Give examples of steroids used in HRT.

Answer 21

Oestradiol such as valerate, enanthate, micronised oestradiol, ethinyl estradiol.

Premarin

Provera

Norethisterone

Levonorgestrel

Question 22

Routes of administration of HRT.

Answer 22

Oral

Transdermal

Implant

Transvaginal

Nasal

Question 23

Should HRT be given in prevention of heart disease?

Answer 23

No it is not effective for it and should not be prescribed for it.

Question 24

Risks of HRT.

Answer 24

Unopposed oestrogen leading to increased risk of developing endometrial and ovarian cancers.

Opposed oestrogen increases risk of developing breast cancer.

Increased risk of venous thromboembolism.

Increased risk of stroke

Question 25

How does HRT cause an increased risk of venous thromboembolism?

Answer 25

Increased activated protein C resistance.

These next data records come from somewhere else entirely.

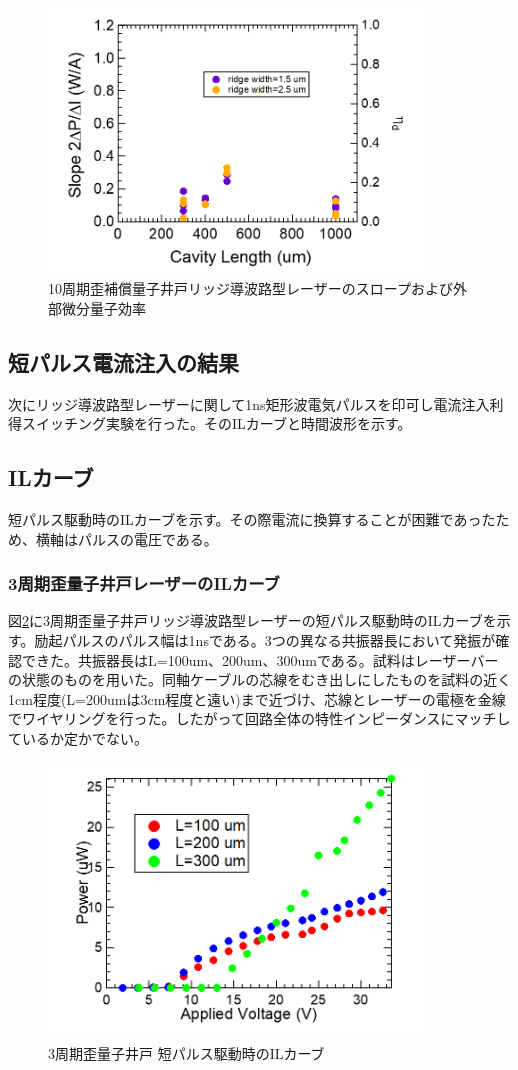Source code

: {\begin{figure}[h]
	\centering
	\includegraphics[width=10cm]{figure/fig_3_2_10QW_ridge_slope.png}
		\caption{10周期歪補償量子井戸リッジ導波路型レーザーのスロープおよび外部微分量子効率}
		\label{fig:fig_3_2_10QW_ridge_slope}
\end{figure}
\clearpage
\subsection{短パルス電流注入の結果}

次にリッジ導波路型レーザーに関して1ns矩形波電気パルスを印可し電流注入利得スイッチング実験を行った。そのILカーブと時間波形を示す。
\subsection{ILカーブ}
短パルス駆動時のILカーブを示す。その際電流に換算することが困難であったため、横軸はパルスの電圧である。
\subsubsection{3周期歪量子井戸レーザーのILカーブ}
図\ref{fig:fig_3_2_3QW_ridge_GS_power}に3周期歪量子井戸リッジ導波路型レーザーの短パルス駆動時のILカーブを示す。励起パルスのパルス幅は1nsである。3つの異なる共振器長において発振が確認できた。共振器長はL=100um、200um、300umである。試料はレーザーバーの状態のものを用いた。同軸ケーブルの芯線をむき出しにしたものを試料の近く1cm程度(L=200umは3cm程度と遠い)まで近づけ、芯線とレーザーの電極を金線でワイヤリングを行った。したがって回路全体の特性インピーダンスにマッチしているか定かでない。

\begin{figure}[h]
	\centering
	\includegraphics[width=10cm]{figure/fig_3_2_3QW_ridge_GS_power.png}
		\caption{3周期歪量子井戸 短パルス駆動時のILカーブ}
		\label{fig:fig_3_2_3QW_ridge_GS_power}
\end{figure}


}
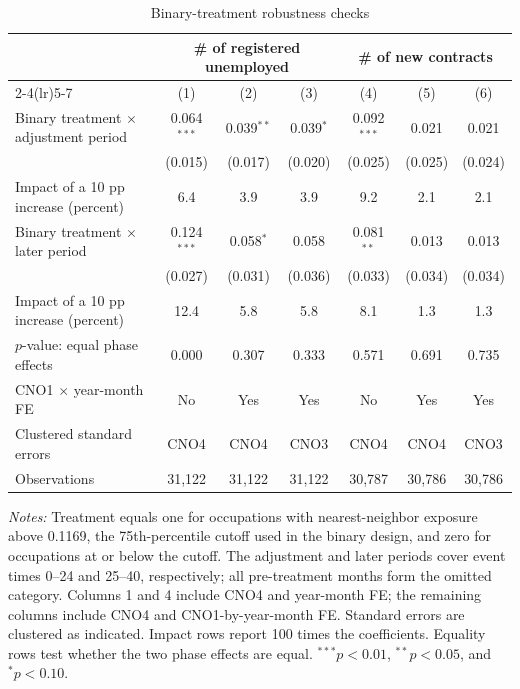 \begin{table}[!htbp]
\centering
\caption{Binary-treatment robustness checks}
\label{tab:v1_binary_treatment}
\begin{threeparttable}
\scriptsize
\setlength{\tabcolsep}{3.5pt}
\begin{tabular}{lcccccc}
\toprule
& \multicolumn{3}{c}{\# of registered unemployed} & \multicolumn{3}{c}{\# of new contracts} \\
\cmidrule(lr){2-4}\cmidrule(lr){5-7}
& (1) & (2) & (3) & (4) & (5) & (6) \\
\midrule
Binary treatment $\times$ adjustment period & 0.064$^{***}$ & 0.039$^{**}$ & 0.039$^{*}$ & 0.092$^{***}$ & 0.021 & 0.021 \\
 & (0.015) & (0.017) & (0.020) & (0.025) & (0.025) & (0.024) \\
Impact of a 10 pp increase (percent) & 6.4 & 3.9 & 3.9 & 9.2 & 2.1 & 2.1 \\
\addlinespace
Binary treatment $\times$ later period & 0.124$^{***}$ & 0.058$^{*}$ & 0.058 & 0.081$^{**}$ & 0.013 & 0.013 \\
 & (0.027) & (0.031) & (0.036) & (0.033) & (0.034) & (0.034) \\
Impact of a 10 pp increase (percent) & 12.4 & 5.8 & 5.8 & 8.1 & 1.3 & 1.3 \\
$p$-value: equal phase effects & 0.000 & 0.307 & 0.333 & 0.571 & 0.691 & 0.735 \\
\midrule
CNO1 $\times$ year-month FE & No & Yes & Yes & No & Yes & Yes \\
Clustered standard errors & CNO4 & CNO4 & CNO3 & CNO4 & CNO4 & CNO3 \\
Observations & 31,122 & 31,122 & 31,122 & 30,787 & 30,786 & 30,786 \\
\bottomrule
\end{tabular}
\begin{tablenotes}[flushleft]
\footnotesize
\item \emph{Notes:} Treatment equals one for occupations with nearest-neighbor exposure above 0.1169, the 75th-percentile cutoff used in the binary design, and zero for occupations at or below the cutoff. The adjustment and later periods cover event times 0--24 and 25--40, respectively; all pre-treatment months form the omitted category. Columns 1 and 4 include CNO4 and year-month FE; the remaining columns include CNO4 and CNO1-by-year-month FE. Standard errors are clustered as indicated. Impact rows report 100 times the coefficients. Equality rows test whether the two phase effects are equal. $^{***}p<0.01$, $^{**}p<0.05$, and $^{*}p<0.10$.
\end{tablenotes}
\end{threeparttable}
\end{table}
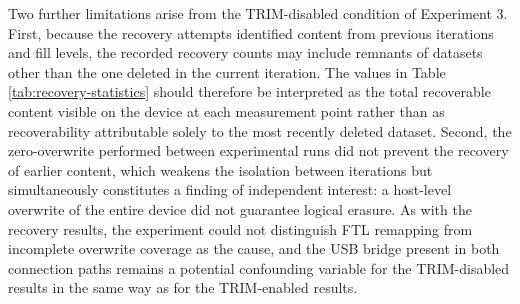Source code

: Two further limitations arise from the TRIM-disabled condition of Experiment 3. First, because the recovery attempts identified content from previous iterations and 
fill levels, the recorded recovery counts may include remnants of datasets other than the one deleted in the current iteration. The values in Table \ref{tab:recovery-statistics} 
should therefore be interpreted as the total recoverable content visible on the device at each measurement point rather than as recoverability attributable solely to 
the most recently deleted dataset. Second, the zero-overwrite performed between experimental runs did not prevent the recovery of earlier content, which weakens the 
isolation between iterations but simultaneously constitutes a finding of independent interest: a host-level overwrite of the entire device did not guarantee logical 
erasure. As with the recovery results, the experiment could not distinguish FTL remapping from incomplete overwrite coverage as the cause, and the USB bridge present in 
both connection paths remains a potential confounding variable for the TRIM-disabled results in the same way as for the TRIM-enabled results.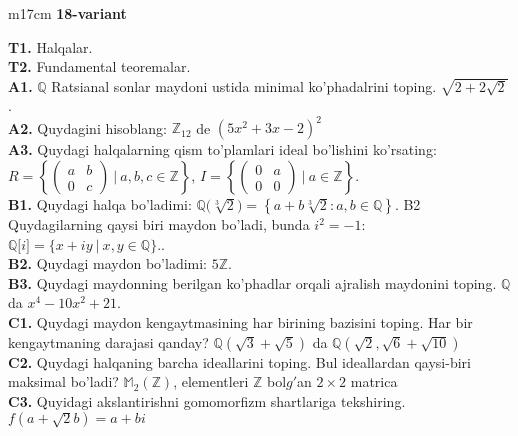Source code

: \documentclass{article}
\begin{document}
\begin{tabular}{m{17cm}}
\textbf{18-variant}
\newline

\textbf{T1.} Halqalar. \\
\textbf{T2.} Fundamental teoremalar. \\
\textbf{A1.} \(\mathbb{Q}\) Ratsianal sonlar maydoni ustida minimal ko'phadalrini toping.
\(\sqrt{2 + 2\sqrt{2}}\). \\
\textbf{A2.} Quydagini hisoblang:
\(\mathbb{Z}_{12}\) de \(\left( 5x^{2} + 3x - 2 \right)^{2}\) \\
\textbf{A3.} Quydagi halqalarning qism to'plamlari ideal bo'lishini ko'rsating: \(R = \left\{ \begin{pmatrix}
a & b \\
0 & c
\end{pmatrix}\ |\ a,b,c \in \mathbb{Z} \right\}\), \(I = \left\{ \begin{pmatrix}
0 & a \\
0 & 0
\end{pmatrix}\ |\ a \in \mathbb{Z} \right\}\). \\
\textbf{B1.} Quydagi halqa bo'ladimi:
\(\mathbb{Q(}\sqrt[3]{2}) = \left\{ a + b\sqrt[3]{2}:a,b \in \mathbb{Q} \right\}\).
B2 Quydagilarning qaysi biri maydon bo'ladi, bunda \(i^{2} = - 1\):
\(\mathbb{Q\lbrack}i\rbrack = \{ x + iy\ |\ x,y \in \mathbb{Q\}}\).. \\
\textbf{B2.} Quydagi maydon bo'ladimi:
\(5\mathbb{Z}\). \\
\textbf{B3.} Quydagi maydonning berilgan ko'phadlar orqali ajralish maydonini toping.
\(\mathbb{Q}\) da \(x^{4} - 10x^{2} + 21\). \\
\textbf{C1.} Quydagi maydon kengaytmasining har birining bazisini toping. Har bir kengaytmaning darajasi qanday?
\(\mathbb{Q}\left( \sqrt{3} + \sqrt{5} \right)\) da \(\mathbb{Q}\left( \sqrt{2},\sqrt{6} + \sqrt{10} \right)\) \\
\textbf{C2.} Quydagi halqaning barcha ideallarini toping. Bul ideallardan qaysi-biri maksimal bo'ladi?
\(\mathbb{M}_{2}\left( \mathbb{Z} \right)\), elementleri \(\mathbb{Z}\) bol\(g'\)an \(2 \times 2\) matrica \\
\textbf{C3.} Quyidagi akslantirishni gomomorfizm shartlariga tekshiring. \(f\left( a + \sqrt{2}b \right) = a + bi\) \\

\end{tabular}
\vspace{1cm}
\end{document}
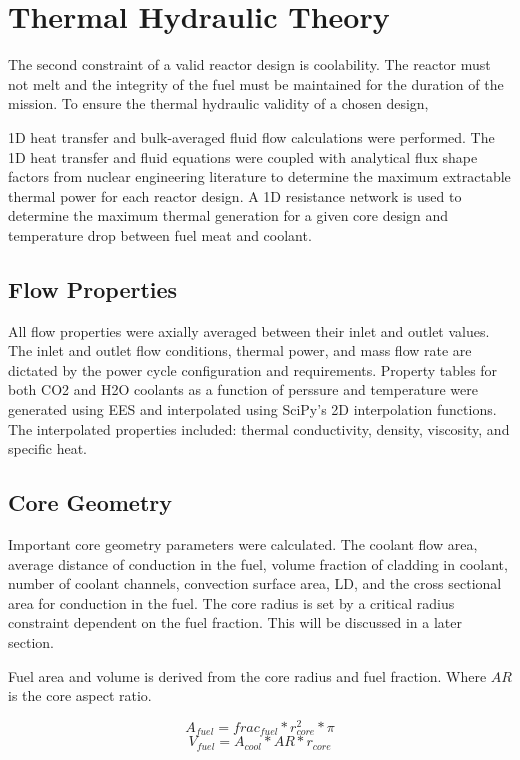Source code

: \section{Thermal Hydraulic Theory}

    The second constraint of a valid reactor design is coolability. The reactor must
not melt and the integrity of the fuel must be maintained for the duration of
the mission. To ensure the thermal hydraulic validity of a chosen design, 

    1D heat transfer and bulk-averaged fluid flow calculations were performed. The 1D
heat transfer and fluid equations were coupled with analytical flux shape
factors from nuclear engineering literature to determine the maximum extractable
thermal power for each reactor design. A 1D resistance network is used to
determine the maximum thermal generation for a given core design and temperature
drop between fuel meat and coolant.

\subsection{Flow Properties}
All flow properties were axially averaged between their inlet and outlet values.
The inlet and outlet flow conditions, thermal power, and mass flow rate are
dictated by the power cycle configuration and requirements. Property tables for
both CO2 and H2O coolants as a function of perssure and temperature were 
generated using EES and interpolated using SciPy's 2D interpolation functions.
The interpolated properties included: thermal conductivity, density, viscosity,
and specific heat.

\subsection{Core Geometry}

Important core geometry parameters were calculated. The coolant flow area,
average distance of conduction in the fuel, volume fraction of cladding in
coolant, number of coolant channels, convection surface area, LD, and the cross
sectional area for conduction in the fuel. The core radius is set by a critical
radius constraint dependent on the fuel fraction. This will be discussed in a
later section.

Fuel area and volume is derived from the core radius and fuel fraction. Where
$AR$ is the core aspect ratio.

\begin{equation}
    A_{fuel} = frac_{fuel}*r_{core}^2*\pi
\end{equation}
\begin{equation}
    V_{fuel} = A_{cool}*AR*r_{core}
\end{equation}

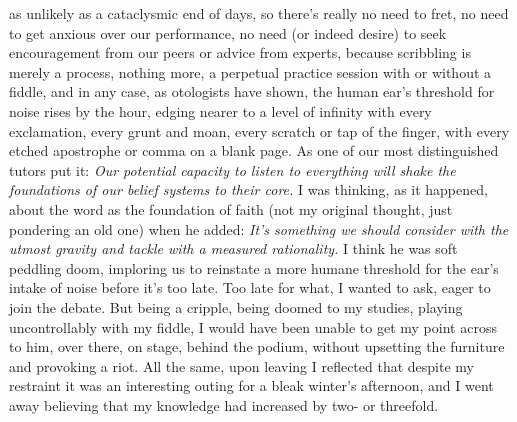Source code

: \documentclass[
]{memoir}
\begin{document}
as unlikely as a cataclysmic end of days, so there's really no need to
fret, no need to get anxious over our performance, no need (or indeed
desire) to seek encouragement from our peers or advice from experts,
because scribbling is merely a process, nothing more, a perpetual
practice session with or without a fiddle, and in any case, as
otologists have shown, the human ear's threshold for noise rises by the
hour, edging nearer to a level of infinity with every exclamation, every
grunt and moan, every scratch or tap of the finger, with every etched
apostrophe or comma on a blank page. As one of our most distinguished
tutors put it: \emph{Our potential capacity to listen to everything will
shake the foundations of our belief systems to their core.} I was
thinking, as it happened, about the word as the foundation of faith (not
my original thought, just pondering an old one) when he added:
\emph{It's something we should consider with the utmost gravity and
tackle with a measured rationality.} I think he was soft peddling doom,
imploring us to reinstate a more humane threshold for the ear's intake
of noise before it's too late. Too late for what, I wanted to ask, eager
to join the debate. But being a cripple, being doomed to my studies,
playing uncontrollably with my fiddle, I would have been unable to get
my point across to him, over there, on stage, behind the podium, without
upsetting the furniture and provoking a riot. All the same, upon leaving
I reflected that despite my restraint it was an interesting outing for a
bleak winter's afternoon, and I went away believing that my knowledge
had increased by two- or threefold.
\end{document}
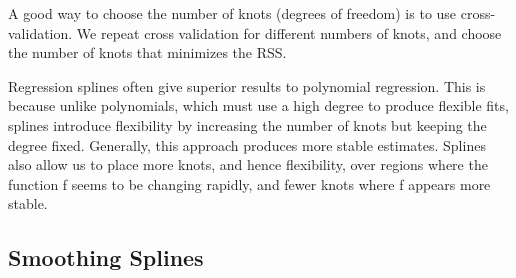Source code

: \documentclass[
]{article}
\begin{document}
A good way to choose the number of knots (degrees of freedom) is to use
cross-validation. We repeat cross validation for different numbers of
knots, and choose the number of knots that minimizes the RSS.

Regression splines often give superior results to polynomial regression.
This is because unlike polynomials, which must use a high degree to
produce flexible fits, splines introduce flexibility by increasing the
number of knots but keeping the degree fixed. Generally, this approach
produces more stable estimates. Splines also allow us to place more
knots, and hence flexibility, over regions where the function f seems to
be changing rapidly, and fewer knots where f appears more stable.

\hypertarget{smoothing-splines}{%
\subsection{Smoothing Splines}\label{smoothing-splines}}
\end{document}
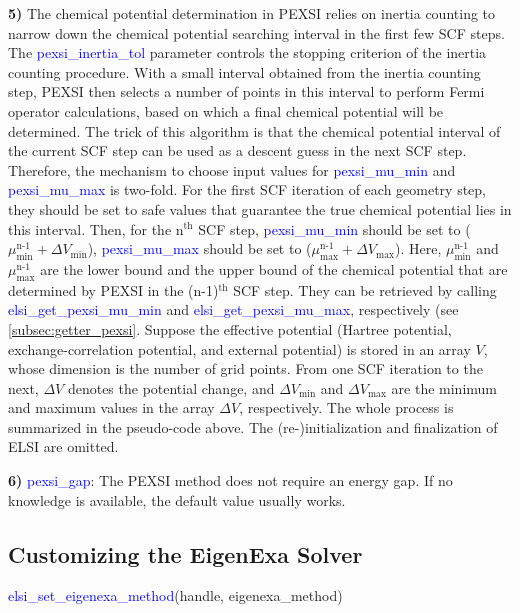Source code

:\documentclass{report}
\begin{document}
\textbf{5)} The chemical potential determination in PEXSI relies on inertia counting to narrow down the chemical potential searching interval in the first few SCF steps. The \textcolor{blue}{pexsi\_inertia\_tol} parameter controls the stopping criterion of the inertia counting procedure. With a small interval obtained from the inertia counting step, PEXSI then selects a number of points in this interval to perform Fermi operator calculations, based on which a final chemical potential will be determined. The trick of this algorithm is that the chemical potential interval of the current SCF step can be used as a descent guess in the next SCF step. Therefore, the mechanism to choose input values for \textcolor{blue}{pexsi\_mu\_min} and \textcolor{blue}{pexsi\_mu\_max} is two-fold. For the first SCF iteration of each geometry step, they should be set to safe values that guarantee the true chemical potential lies in this interval. Then, for the n$^\text{th}$ SCF step, \textcolor{blue}{pexsi\_mu\_min} should be set to ($\mu_\text{min}^\text{n-1} + \Delta V_\text{min}$), \textcolor{blue}{pexsi\_mu\_max} should be set to ($\mu_\text{max}^\text{n-1} + \Delta V_\text{max}$). Here, $\mu_\text{min}^\text{n-1}$ and $\mu_\text{max}^\text{n-1}$ are the lower bound and the upper bound of the chemical potential that are determined by PEXSI in the (n-1)$^\text{th}$ SCF step. They can be retrieved by calling \textcolor{blue}{elsi\_get\_pexsi\_mu\_min} and \textcolor{blue}{elsi\_get\_pexsi\_mu\_max}, respectively (see \ref{subsec:getter_pexsi}. Suppose the effective potential (Hartree potential, exchange-correlation potential, and external potential) is stored in an array $V$, whose dimension is the number of grid points. From one SCF iteration to the next, $\Delta V$ denotes the potential change, and $\Delta V_\text{min}$ and $\Delta V_\text{max}$ are the minimum and maximum values in the array $\Delta V$, respectively. The whole process is summarized in the pseudo-code above. The (re-)initialization and finalization of ELSI are omitted.

\textbf{6)} \textcolor{blue}{pexsi\_gap}: The PEXSI method does not require an energy gap. If no knowledge is available, the default value usually works.

\subsection{Customizing the EigenExa Solver}
\label{subsec:setter_eigenexa}
\begin{labeling}{\hspace{6cm}}
\item [\hspace{0.3cm} \textcolor{blue}{elsi\_set\_eigenexa\_method}(handle, eigenexa\_method)]
\end{labeling}
\end{document}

Increased thrombin activation

Decreased anti-thrombin III activity

Decreased protein S levels

Decreased Factor VII levels

Decreased Tissue factor pathway inhibitor

Question 26

How can HRT be beneficial for cardiovascular disease?

Answer 26

Increased HDL-C

Decreased oxoLDL-C

Decreased TAG

Decreased lipoprotein A

This will however not have any effect if the patient is already overweight

Question 27

What type of HRT is associated with stroke?

Answer 27

Use of oral but not transdermal oestrogen.

Question 28

What is Mifepristone?

Answer 28

Progesterone and glucocorticoid receptor antagonist

Question 29

Action and use of mifepristone.

Answer 29

Acts as an anti-progesterone which sensitise the myometrium to prostagland-induced contractions in order to terminate pregnancy.

Question 30

What is a SERM?

Answer 30

Selective Estrogen Receptor Modulator

Can be either pure agonists or pure antagonists.

Question 31

Give examples of SERMs.

Answer 31

Tamoxifen

Raloxifene

Clomiphene

Question 32

Action of clomiphene and its use.

Answer 32

Treatment of anovulation.

Competes with the oestrogen for oestrogen receptor binding.

This leads to anovulation induction through increased production of anterior pituitary hormones.

Question 33

Features of tamoxifen.

Answer 33

A pro-drug with little affinity to oestrogen receptors but as it is metabolised in the liver to an active derivate it will start to compete with oestrogen for binding to oestrogen receptors.

Question 34

Action and use of tamoxifen.

Answer 34

In endometrium it acts as an ER agonist.

In breast it acts as an ER antagonist.

This means that in endometrium it will cause hyperplasia and can cause endometrial cancer as well.

In breast it binds to the ER and causes cells to arrest the cell cycle and works as protective against breast cancer.

Question 35

What is ulipristal acetate?

Answer 35

A selective progesterone receptor modulator.

Question 36

Use of ulipristal acetate.

Answer 36

Emergency contraception.

Primary mode of action is thought most likely to be delay or inhibition of ovulation.

It is also effective for the treatment of uterine fibroids.